All of lore.kernel.org
 help / color / mirror / Atom feed
From: Ritesh Harjani <riteshh@linux.ibm.com>
To: linux-ext4@vger.kernel.org
Cc: "Theodore Ts'o" <tytso@mit.edu>, Jan Kara <jack@suse.com>,
	Andreas Dilger <adilger.kernel@dilger.ca>,
	Harshad Shirwadkar <harshadshirwadkar@gmail.com>,
	linux-fsdevel@vger.kernel.org, linux-kernel@vger.kernel.org,
	Ritesh Harjani <riteshh@linux.ibm.com>
Subject: [RFC 0/1] ext4: Performance scalability improvement with fast_commit
Date: Mon, 14 Feb 2022 09:27:42 +0530	[thread overview]
Message-ID: <cover.1644809996.git.riteshh@linux.ibm.com> (raw)

Hello,

I have recently started playing with some filesystem performance scalability testing,
mainly ext4 for now and in this patch it is with fast_commit feature.

While running fs_mark (with -s0 -S5) for scalability runs with fast_commit enabled,
I noticed some heavy contention in ext4_fc_commit() -> ext4_fc_commit_dentry_updates().

Analysis
===========
This is because -
1. To commit all the dentry updates using FC, we first loop in for_each dentry
   entry in sbi->s_fc_dentry_q.
2. Then within that loop, for each of the above fc_dentry nodes, we again loop in
   for_each inode in sbi->s_fc_q.
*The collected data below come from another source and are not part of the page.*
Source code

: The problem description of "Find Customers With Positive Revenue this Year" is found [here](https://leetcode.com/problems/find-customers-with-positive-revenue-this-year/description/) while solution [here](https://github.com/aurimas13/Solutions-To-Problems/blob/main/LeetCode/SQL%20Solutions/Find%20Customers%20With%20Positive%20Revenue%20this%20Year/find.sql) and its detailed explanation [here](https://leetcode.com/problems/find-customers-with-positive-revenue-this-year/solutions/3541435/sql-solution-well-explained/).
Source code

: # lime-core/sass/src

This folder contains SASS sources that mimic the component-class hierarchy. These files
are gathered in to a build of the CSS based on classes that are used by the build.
This is to get the corresponding inode entry
   belonging to fc_dentry->fcd_ino.
Second loop above, is mainly done to get corresponding inode so that before
committing dentry updates into FC area, we first write inode data, inode and
then dentry. This turns the whole ext4_fc_commit() path into quadratic time complexity.

This is fine until a multi-threaded application is making the updates to limited no.
of open files and then issuing fsync for each/any of the files.
But as no. of open files (tracked in FC list) increases, we see significant
performance impact with higher no. of open files (see below table for more details).
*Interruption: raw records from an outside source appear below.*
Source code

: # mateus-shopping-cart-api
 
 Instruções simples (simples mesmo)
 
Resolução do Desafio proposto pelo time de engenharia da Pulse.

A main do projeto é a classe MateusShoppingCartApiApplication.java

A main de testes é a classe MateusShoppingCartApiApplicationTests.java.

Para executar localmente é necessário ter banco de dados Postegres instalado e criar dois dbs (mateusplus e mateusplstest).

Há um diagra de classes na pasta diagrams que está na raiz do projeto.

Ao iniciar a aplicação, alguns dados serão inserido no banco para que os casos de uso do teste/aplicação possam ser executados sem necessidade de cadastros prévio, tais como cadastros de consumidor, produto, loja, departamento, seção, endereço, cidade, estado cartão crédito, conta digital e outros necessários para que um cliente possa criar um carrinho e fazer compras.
This RFC patch thus improves the performance of ext4_fc_commit() path by making
it linear time for doing dentry updates (ext4_fc_commit_dentry_updates()).


Observations on perf table results
===================================
If we look at the table below, we start seeing performance problems from row 6th
onwards, where the numbers actually decrease as compared to previous row (row 5).
And then from row 7th onwards the numbers are significantly low. In fact, I was
observing the fs_mark getting completely stuck for quite some time and
progressing very slowly (with params of row 7th onwards).


Observations on perf profile
===============================
Similar observations can be seen in below perf profile which is taken with params of
row-8th. Almost 87% of the time is being wasted in that O(N^2) loop to just find
the right corresponding inode for fc_dentry->fcd_ino.

[Table]: Perf absolute numbers in avg file creates per sec (from fs_mark in 1K order)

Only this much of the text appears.